# Oven-Baked Onion Frittata



## MyPinchofItaly (Aug 14, 2020)

A lighter and even easier version of Italian Frittata since it doesn’t have to be turned in the pan. It is flavoured with Pecorino Romano cheese and oregano. Also perfect to stuff a sandwich.


*Serves 3-4, Preparation time 10 mins, Cooking time 40 mins*

Medium-size Eggs, 6
Medium-size white onions, 2
Extra Virgin Olive Oil, 2 tablespoons
a drop of water
salt and pepper, a teaspoon
Grated Pecorino Romano cheese, 2 tbsp
Dried oregano, 1 teaspoon

*Method*

Finely chop the onions into rings, rinse and dry them. Heat two tablespoons of EVOO in a pan, add the onion rings, add a drop of water, stir and cook over low heat covering with a lid for at least 10 minutes or until soft.
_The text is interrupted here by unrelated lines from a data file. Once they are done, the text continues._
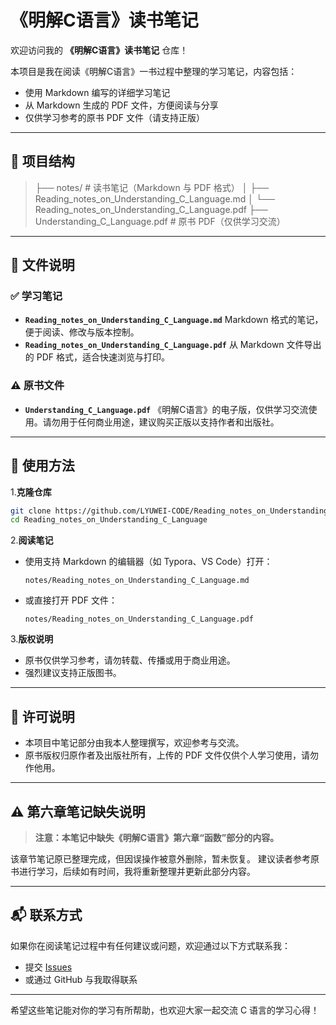 # 《明解C语言》读书笔记

欢迎访问我的 **《明解C语言》读书笔记** 仓库！

 本项目是我在阅读《明解C语言》一书过程中整理的学习笔记，内容包括：

- 使用 Markdown 编写的详细学习笔记
- 从 Markdown 生成的 PDF 文件，方便阅读与分享
- 仅供学习参考的原书 PDF 文件（请支持正版）

------

## 📁 项目结构

> ├── notes/                         # 读书笔记（Markdown 与 PDF 格式）
> │   ├── Reading_notes_on_Understanding_C_Language.md
> │   └── Reading_notes_on_Understanding_C_Language.pdf
> ├── Understanding_C_Language.pdf  # 原书 PDF（仅供学习交流）

------

## 📘 文件说明

### ✅ 学习笔记

- **`Reading_notes_on_Understanding_C_Language.md`**
	 Markdown 格式的笔记，便于阅读、修改与版本控制。
- **`Reading_notes_on_Understanding_C_Language.pdf`**
	 从 Markdown 文件导出的 PDF 格式，适合快速浏览与打印。

### ⚠️ 原书文件

- **`Understanding_C_Language.pdf`**
	 《明解C语言》的电子版，仅供学习交流使用。请勿用于任何商业用途，建议购买正版以支持作者和出版社。

------

## 🚀 使用方法

1.**克隆仓库**

```bash
git clone https://github.com/LYUWEI-CODE/Reading_notes_on_Understanding_C_Language.git
cd Reading_notes_on_Understanding_C_Language
```

2.**阅读笔记**

- 使用支持 Markdown 的编辑器（如 Typora、VS Code）打开：

	```
	notes/Reading_notes_on_Understanding_C_Language.md
	```

- 或直接打开 PDF 文件：

	```
	notes/Reading_notes_on_Understanding_C_Language.pdf
	```

3.**版权说明**

- 原书仅供学习参考，请勿转载、传播或用于商业用途。
- 强烈建议支持正版图书。

------

## 📄 许可说明

- 本项目中笔记部分由我本人整理撰写，欢迎参考与交流。
- 原书版权归原作者及出版社所有，上传的 PDF 文件仅供个人学习使用，请勿作他用。

------

## ⚠️ 第六章笔记缺失说明

> **注意：本笔记中缺失《明解C语言》第六章“函数”部分的内容。**

该章节笔记原已整理完成，但因误操作被意外删除，暂未恢复。
 建议读者参考原书进行学习，后续如有时间，我将重新整理并更新此部分内容。

---

## 📬 联系方式

如果你在阅读笔记过程中有任何建议或问题，欢迎通过以下方式联系我：

- 提交 [Issues](https://github.com/LYUWEI-CODE/Reading_notes_on_Understanding_C_Language/issues)
- 或通过 GitHub 与我取得联系
------
希望这些笔记能对你的学习有所帮助，也欢迎大家一起交流 C 语言的学习心得！
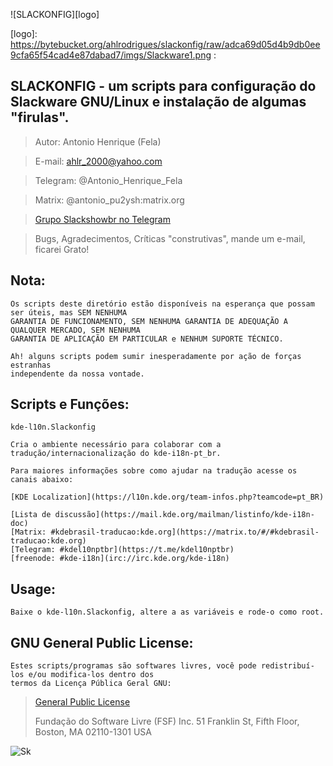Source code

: 
![SLACKONFIG][logo]

[logo]: https://bytebucket.org/ahlrodrigues/slackonfig/raw/adca69d05d4b9db0ee9cfa65f54cad4e87dabad7/imgs/Slackware1.png :




**SLACKONFIG** - um scripts para configuração do Slackware GNU/Linux e instalação de algumas "firulas".
--------------



>Autor: Antonio Henrique (Fela)

>E-mail: ahlr_2000@yahoo.com

>Telegram: @Antonio_Henrique_Fela

>Matrix: @antonio_pu2ysh:matrix.org

>[Grupo Slackshowbr no Telegram](https://t.me/slackshowbr)



>Bugs, Agradecimentos, Críticas "construtivas", mande um e-mail, ficarei Grato!



**Nota:**
----------
```
Os scripts deste diretório estão disponíveis na esperança que possam ser úteis, mas SEM NENHUMA
GARANTIA DE FUNCIONAMENTO, SEM NENHUMA GARANTIA DE ADEQUAÇÃO A QUALQUER MERCADO, SEM NENHUMA
GARANTIA DE APLICAÇÃO EM PARTICULAR e NENHUM SUPORTE TÉCNICO.

Ah! alguns scripts podem sumir inesperadamente por ação de forças estranhas
independente da nossa vontade.
```


**Scripts e Funções:**
----------------------
```
kde-l10n.Slackonfig

Cria o ambiente necessário para colaborar com a tradução/internacionalização do kde-i18n-pt_br.

Para maiores informações sobre como ajudar na tradução acesse os canais abaixo:

[KDE Localization](https://l10n.kde.org/team-infos.php?teamcode=pt_BR)

[Lista de discussão](https://mail.kde.org/mailman/listinfo/kde-i18n-doc)
[Matrix: #kdebrasil-traducao:kde.org](https://matrix.to/#/#kdebrasil-traducao:kde.org)
[Telegram: #kdel10nptbr](https://t.me/kdel10nptbr)
[freenode: #kde-i18n](irc://irc.kde.org/kde-i18n)
```


Usage:
------
```
Baixe o kde-l10n.Slackonfig, altere a as variáveis e rode-o como root.
```


**GNU General Public License:**
-------------------------------
```
Estes scripts/programas são softwares livres, você pode redistribuí-los e/ou modifica-los dentro dos
termos da Licença Pública Geral GNU:
```
> [General Public License](https://pt.wikipedia.org/wiki/GNU_General_Public_License)
>
>Fundação do Software Livre (FSF) Inc. 51 Franklin St, Fifth Floor, Boston, MA 02110-1301 USA


![Sk][pe]

[pe]: https://bytebucket.org/ahlrodrigues/slackonfig/raw/adca69d05d4b9db0ee9cfa65f54cad4e87dabad7/imgs/poweredbyslack.gif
Meanwhile beat the eggs in a bowl and add the grated Pecorino cheese, salt, pepper and oregano, stir everything.

As soon as the onions are ready, let them cool for a few minutes, then add them to the bowl with the eggs and stir.

Line an oven dish with baking paper or grease both bottom and edges with a little oil.
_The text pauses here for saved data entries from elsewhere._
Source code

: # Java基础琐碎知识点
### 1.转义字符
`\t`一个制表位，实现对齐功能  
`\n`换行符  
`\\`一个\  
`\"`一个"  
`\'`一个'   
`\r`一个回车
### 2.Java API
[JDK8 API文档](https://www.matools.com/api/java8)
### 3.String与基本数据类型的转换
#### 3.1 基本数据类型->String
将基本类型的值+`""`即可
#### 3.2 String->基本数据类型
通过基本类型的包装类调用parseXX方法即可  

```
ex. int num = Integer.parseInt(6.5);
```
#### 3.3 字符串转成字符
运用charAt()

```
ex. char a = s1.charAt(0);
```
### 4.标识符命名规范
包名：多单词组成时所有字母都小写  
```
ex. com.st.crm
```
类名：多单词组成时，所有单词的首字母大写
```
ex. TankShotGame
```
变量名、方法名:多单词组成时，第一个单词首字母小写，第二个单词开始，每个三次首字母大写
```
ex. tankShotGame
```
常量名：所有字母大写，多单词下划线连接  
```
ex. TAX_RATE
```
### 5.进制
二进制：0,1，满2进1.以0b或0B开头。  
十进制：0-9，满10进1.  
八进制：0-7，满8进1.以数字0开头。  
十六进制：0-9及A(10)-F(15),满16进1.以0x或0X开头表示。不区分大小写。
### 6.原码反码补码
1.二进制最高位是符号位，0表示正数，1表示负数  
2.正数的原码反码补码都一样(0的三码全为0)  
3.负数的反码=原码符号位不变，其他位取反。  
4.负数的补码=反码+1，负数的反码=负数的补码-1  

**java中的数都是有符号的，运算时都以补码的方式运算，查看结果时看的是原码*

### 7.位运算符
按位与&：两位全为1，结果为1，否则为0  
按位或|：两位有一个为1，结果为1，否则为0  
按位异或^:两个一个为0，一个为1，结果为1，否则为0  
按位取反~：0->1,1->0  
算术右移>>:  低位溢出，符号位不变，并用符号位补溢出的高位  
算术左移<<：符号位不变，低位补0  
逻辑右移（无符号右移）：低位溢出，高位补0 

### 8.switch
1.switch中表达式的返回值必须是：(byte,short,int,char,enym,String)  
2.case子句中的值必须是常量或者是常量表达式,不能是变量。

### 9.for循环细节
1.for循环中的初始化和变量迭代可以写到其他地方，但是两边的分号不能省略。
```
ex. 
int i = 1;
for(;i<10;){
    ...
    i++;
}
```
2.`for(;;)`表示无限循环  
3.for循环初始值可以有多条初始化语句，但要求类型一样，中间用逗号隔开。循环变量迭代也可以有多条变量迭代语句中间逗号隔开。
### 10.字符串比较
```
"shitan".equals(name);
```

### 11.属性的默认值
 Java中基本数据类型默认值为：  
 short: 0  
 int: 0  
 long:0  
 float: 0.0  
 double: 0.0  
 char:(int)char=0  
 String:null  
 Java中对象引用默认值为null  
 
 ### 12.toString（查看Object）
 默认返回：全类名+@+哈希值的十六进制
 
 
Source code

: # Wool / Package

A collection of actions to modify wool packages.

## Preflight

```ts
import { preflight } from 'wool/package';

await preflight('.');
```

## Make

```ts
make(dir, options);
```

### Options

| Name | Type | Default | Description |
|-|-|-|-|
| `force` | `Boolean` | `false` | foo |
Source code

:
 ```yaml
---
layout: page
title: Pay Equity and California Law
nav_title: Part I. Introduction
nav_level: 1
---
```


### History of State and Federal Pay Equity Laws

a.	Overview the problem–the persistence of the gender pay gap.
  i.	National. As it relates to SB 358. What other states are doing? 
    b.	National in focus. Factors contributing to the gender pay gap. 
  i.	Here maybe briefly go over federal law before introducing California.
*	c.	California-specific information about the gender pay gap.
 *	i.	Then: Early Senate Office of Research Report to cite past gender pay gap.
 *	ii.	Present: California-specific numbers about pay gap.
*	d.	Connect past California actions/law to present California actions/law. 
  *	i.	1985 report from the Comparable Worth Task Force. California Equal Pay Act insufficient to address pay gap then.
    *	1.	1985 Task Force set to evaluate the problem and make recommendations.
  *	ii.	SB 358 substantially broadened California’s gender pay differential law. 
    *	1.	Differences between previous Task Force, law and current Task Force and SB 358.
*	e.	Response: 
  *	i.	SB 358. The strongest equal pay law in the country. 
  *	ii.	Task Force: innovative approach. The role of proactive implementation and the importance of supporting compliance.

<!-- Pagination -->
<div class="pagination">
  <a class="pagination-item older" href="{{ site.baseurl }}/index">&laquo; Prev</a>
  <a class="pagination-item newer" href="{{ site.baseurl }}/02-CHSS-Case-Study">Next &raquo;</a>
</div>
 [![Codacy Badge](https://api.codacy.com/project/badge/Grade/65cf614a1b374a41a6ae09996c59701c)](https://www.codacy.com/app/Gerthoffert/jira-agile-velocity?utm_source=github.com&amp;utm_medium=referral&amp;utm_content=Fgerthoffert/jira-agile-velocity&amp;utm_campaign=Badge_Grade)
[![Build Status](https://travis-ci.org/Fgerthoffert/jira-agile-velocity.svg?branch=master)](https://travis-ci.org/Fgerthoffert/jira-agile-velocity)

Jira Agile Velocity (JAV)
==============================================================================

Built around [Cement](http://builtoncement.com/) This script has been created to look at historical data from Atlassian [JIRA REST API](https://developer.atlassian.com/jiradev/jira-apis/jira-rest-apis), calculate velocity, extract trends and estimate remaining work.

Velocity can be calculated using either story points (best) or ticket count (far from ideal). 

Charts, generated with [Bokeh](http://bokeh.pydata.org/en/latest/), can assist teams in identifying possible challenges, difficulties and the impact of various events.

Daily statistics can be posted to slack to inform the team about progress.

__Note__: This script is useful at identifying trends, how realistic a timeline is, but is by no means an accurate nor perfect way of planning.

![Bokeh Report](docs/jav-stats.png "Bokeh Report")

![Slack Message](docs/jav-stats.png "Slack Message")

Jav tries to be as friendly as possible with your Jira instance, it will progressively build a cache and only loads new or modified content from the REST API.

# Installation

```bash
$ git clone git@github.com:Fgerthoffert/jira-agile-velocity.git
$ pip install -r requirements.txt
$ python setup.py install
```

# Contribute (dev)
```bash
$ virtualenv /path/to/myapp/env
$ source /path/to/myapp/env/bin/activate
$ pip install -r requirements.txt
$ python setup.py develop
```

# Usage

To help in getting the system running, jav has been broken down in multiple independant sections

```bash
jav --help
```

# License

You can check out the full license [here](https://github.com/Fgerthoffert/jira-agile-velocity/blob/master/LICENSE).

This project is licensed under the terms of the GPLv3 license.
Pour in the mixture, bake to 200 C for about 25-30 minutes, always taking into account that each oven is different from another.

In any case, to verify if it is cooked, do the stick test: if you put it in the frittata and it is dry, it’s ready.


----------



## Kathleen (Aug 14, 2020)

How does it reheat?  I do like to make frittatas for breakfast to take to work!


----------



## MyPinchofItaly (Aug 18, 2020)

Kathleen said:


> How does it reheat?  I do like to make frittatas for breakfast to take to work!


You can heat it however you like. I usually just heat it in a pan or in the oven:

If you reheat it in a frying pan add a drizzle of oil to prevent it from sticking and cover it with the lid for a few minutes.

If you heat it in the oven put it in a pan, cover with aluminium foil and heat it to 170°C for 15 minutes.


----------



## MyPinchofItaly (Aug 18, 2020)

MyPinchofItaly said:


> You can heat it however you like. I usually just heat it in a pan or in the oven:
> 
> If you reheat it in a frying pan add a drizzle of oil to prevent it from sticking and cover it with the lid for a few minutes.
> 
> If you heat it in the oven put it in a pan, cover with aluminium foil and heat it to 170°C for 15 minutes.


Sorry for the mistake about 'put it in a pan' about oven, I meant in a baking tray


----------